寒冷地で真冬に花ものの盆栽を開花させることは長年不可能と思ってきた。たまたま、玄関フードに置いて凍結する鉢が続出、かわいそうに思い玄関に入れたところ、真冬に開花する鉢が相次ぎ、二十年以上、その方法で管理を続けている。
こういう事情での管理なので、盆栽本来の鉢にこだわらず、冬の寒い時期に毎年、花を咲かせることを優先目的としてきた。
盆栽用の鉢は、極限美を表現するための道具である関係で、極力、小さめの和風の鉢が選ばれる。園芸店で買ってきた盆栽についている鉢はたいていそうだ。

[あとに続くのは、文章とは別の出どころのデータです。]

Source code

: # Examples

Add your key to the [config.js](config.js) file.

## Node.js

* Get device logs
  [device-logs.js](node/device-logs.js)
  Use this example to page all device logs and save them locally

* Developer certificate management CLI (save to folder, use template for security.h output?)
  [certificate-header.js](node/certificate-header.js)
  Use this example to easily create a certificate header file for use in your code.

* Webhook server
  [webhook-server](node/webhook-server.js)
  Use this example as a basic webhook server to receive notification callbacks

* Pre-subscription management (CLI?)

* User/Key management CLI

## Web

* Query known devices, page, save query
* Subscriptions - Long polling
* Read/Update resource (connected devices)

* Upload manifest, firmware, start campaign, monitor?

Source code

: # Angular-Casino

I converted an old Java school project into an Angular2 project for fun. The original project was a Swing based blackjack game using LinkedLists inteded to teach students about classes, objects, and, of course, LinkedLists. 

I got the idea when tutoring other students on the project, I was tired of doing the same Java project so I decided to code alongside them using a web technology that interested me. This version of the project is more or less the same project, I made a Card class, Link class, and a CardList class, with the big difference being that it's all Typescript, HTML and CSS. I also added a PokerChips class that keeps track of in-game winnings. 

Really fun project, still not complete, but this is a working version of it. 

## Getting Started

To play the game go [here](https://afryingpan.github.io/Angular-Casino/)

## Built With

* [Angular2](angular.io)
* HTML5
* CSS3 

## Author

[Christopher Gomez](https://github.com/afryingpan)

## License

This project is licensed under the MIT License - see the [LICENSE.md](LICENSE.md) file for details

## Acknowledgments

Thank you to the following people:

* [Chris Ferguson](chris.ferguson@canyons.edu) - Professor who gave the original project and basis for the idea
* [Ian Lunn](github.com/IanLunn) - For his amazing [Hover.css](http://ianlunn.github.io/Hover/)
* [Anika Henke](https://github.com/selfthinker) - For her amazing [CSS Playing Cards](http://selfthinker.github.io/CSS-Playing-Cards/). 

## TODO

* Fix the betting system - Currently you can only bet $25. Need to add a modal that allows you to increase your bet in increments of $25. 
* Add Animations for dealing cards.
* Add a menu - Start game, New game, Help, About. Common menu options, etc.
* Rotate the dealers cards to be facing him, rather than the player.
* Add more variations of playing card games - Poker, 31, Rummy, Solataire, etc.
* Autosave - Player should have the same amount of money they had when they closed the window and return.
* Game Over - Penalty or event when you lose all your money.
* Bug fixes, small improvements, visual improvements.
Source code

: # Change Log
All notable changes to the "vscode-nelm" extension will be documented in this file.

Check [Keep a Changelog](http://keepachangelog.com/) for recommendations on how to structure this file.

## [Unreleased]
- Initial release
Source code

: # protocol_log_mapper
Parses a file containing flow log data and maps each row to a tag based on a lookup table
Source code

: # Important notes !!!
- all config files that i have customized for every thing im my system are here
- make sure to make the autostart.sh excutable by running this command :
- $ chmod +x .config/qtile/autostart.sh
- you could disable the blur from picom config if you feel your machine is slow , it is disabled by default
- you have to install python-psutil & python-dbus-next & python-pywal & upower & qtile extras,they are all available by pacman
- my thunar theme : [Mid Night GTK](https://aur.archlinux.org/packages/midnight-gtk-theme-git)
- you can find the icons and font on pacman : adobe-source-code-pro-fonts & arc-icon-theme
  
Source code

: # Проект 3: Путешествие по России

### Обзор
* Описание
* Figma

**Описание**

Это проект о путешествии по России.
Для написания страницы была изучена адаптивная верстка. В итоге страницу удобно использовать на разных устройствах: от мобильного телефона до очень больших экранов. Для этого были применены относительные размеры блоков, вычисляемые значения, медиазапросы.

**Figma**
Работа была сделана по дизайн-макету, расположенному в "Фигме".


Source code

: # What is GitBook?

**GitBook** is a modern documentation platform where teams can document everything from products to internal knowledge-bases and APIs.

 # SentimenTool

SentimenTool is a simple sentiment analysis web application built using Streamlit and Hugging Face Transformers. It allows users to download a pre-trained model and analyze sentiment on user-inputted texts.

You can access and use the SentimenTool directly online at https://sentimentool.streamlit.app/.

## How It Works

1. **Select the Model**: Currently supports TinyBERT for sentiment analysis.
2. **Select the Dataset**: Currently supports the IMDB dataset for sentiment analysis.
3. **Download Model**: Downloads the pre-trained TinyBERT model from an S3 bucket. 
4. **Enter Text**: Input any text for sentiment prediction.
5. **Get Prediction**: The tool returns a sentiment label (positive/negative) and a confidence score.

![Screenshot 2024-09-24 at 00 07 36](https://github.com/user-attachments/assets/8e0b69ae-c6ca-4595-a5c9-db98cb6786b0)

しかし、そのままでは、冬季の凍結、特に水切れ状態ではどうしようもない。夏季は、二三日、水をやるのを忘れると枯れてしまう。いくら暑さ、寒さに強い梅でも小さい鉢ではかわいそうだ。そこで、深底の素焼きの鉢を選んだ。選んだのはイタリアやドイツの洋風テラコッタである。こうすることで、四季を通じて水切れの心配がなくなる。土を増やすことで肥料の量を増やせるメリットもある。私はそんなにたくさん施肥はしないが。
盆栽は、盆栽家にとっては、本来、外観としての極限美を珍重する芸術みたいなものだ。しかし、私の場合、積雪寒冷地において最も寒い時期に開花させることを優先、そのために、盆栽家が選ぶような鉢を選択しなかったのである。